* **Task instructions**:
Reproduce exactly, and only, the lines below from the one containing "Select the branch" through the one containing "Select **Python 3**.".

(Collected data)
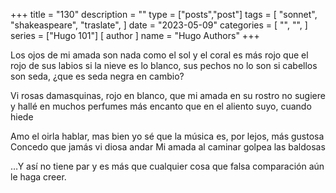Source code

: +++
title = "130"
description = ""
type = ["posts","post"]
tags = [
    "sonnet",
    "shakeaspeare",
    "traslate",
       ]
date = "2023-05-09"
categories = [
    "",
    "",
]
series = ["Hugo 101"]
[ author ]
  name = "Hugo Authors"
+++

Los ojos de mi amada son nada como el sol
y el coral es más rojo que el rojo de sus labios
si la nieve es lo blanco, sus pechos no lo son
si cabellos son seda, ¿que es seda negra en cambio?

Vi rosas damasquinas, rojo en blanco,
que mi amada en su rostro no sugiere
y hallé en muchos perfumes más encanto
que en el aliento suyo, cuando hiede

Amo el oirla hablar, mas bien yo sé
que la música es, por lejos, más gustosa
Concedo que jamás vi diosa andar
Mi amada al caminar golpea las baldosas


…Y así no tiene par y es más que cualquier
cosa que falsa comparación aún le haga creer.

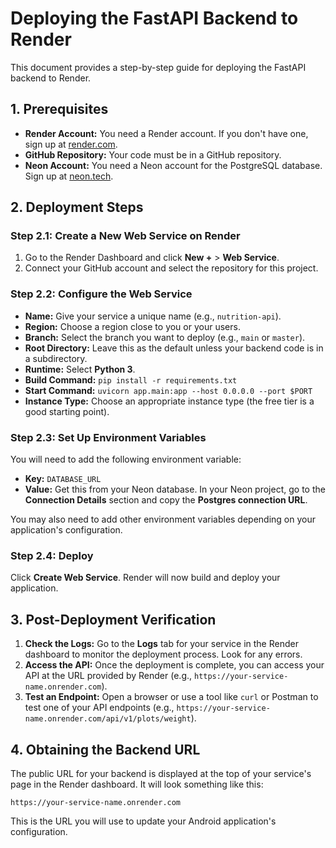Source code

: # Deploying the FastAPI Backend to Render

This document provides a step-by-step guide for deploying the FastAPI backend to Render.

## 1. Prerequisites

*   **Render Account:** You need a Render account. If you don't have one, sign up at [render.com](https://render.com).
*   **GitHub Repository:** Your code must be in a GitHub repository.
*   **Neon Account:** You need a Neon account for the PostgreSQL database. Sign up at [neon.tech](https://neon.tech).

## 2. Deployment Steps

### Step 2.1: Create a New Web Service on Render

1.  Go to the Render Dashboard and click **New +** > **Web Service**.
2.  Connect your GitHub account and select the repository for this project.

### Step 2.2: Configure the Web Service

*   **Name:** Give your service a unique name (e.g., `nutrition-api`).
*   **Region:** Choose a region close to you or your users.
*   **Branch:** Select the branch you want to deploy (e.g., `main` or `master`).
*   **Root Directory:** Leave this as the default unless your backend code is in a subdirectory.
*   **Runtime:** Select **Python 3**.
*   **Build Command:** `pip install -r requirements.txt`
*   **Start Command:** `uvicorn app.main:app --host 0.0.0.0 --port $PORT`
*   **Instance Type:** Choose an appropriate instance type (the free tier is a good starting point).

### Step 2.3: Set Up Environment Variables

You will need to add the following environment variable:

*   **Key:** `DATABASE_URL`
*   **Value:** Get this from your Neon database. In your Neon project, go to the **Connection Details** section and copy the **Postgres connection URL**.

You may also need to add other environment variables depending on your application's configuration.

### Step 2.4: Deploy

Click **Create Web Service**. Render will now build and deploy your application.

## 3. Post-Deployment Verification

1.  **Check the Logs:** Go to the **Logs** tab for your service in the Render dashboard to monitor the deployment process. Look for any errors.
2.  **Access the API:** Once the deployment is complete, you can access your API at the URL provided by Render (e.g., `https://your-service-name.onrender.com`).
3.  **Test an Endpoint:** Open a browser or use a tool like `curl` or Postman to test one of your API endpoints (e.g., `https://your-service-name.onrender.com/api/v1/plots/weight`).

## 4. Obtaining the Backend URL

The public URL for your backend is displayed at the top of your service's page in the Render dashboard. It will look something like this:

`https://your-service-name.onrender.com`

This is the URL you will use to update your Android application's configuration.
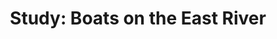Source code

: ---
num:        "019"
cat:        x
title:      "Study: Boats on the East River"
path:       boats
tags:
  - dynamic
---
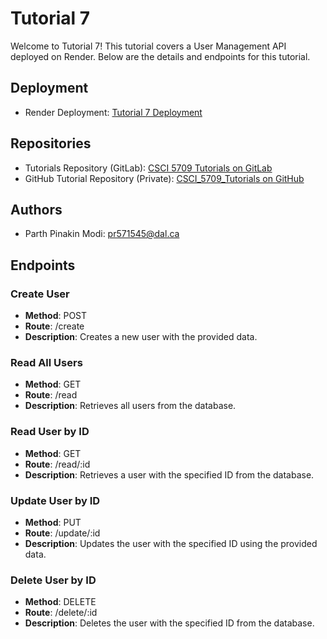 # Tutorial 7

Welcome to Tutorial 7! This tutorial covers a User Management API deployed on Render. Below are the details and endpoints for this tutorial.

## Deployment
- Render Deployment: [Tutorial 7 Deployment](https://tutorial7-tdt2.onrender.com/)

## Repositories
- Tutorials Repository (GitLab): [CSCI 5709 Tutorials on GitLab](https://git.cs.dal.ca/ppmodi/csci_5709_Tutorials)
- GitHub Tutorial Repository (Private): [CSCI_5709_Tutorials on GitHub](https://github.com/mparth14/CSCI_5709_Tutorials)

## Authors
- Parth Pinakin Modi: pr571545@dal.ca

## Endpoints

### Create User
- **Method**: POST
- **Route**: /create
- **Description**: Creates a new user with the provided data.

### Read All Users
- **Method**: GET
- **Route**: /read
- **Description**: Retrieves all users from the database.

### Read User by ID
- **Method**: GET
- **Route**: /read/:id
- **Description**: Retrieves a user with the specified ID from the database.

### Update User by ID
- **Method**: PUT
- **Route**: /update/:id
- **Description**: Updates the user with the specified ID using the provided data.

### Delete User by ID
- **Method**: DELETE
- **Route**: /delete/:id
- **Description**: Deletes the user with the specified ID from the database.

* **Solution for this task**:
*   **Branch:** Select the branch you want to deploy (e.g., `main` or `master`).
*   **Root Directory:** Leave this as the default unless your backend code is in a subdirectory.
*   **Runtime:** Select **Python 3**.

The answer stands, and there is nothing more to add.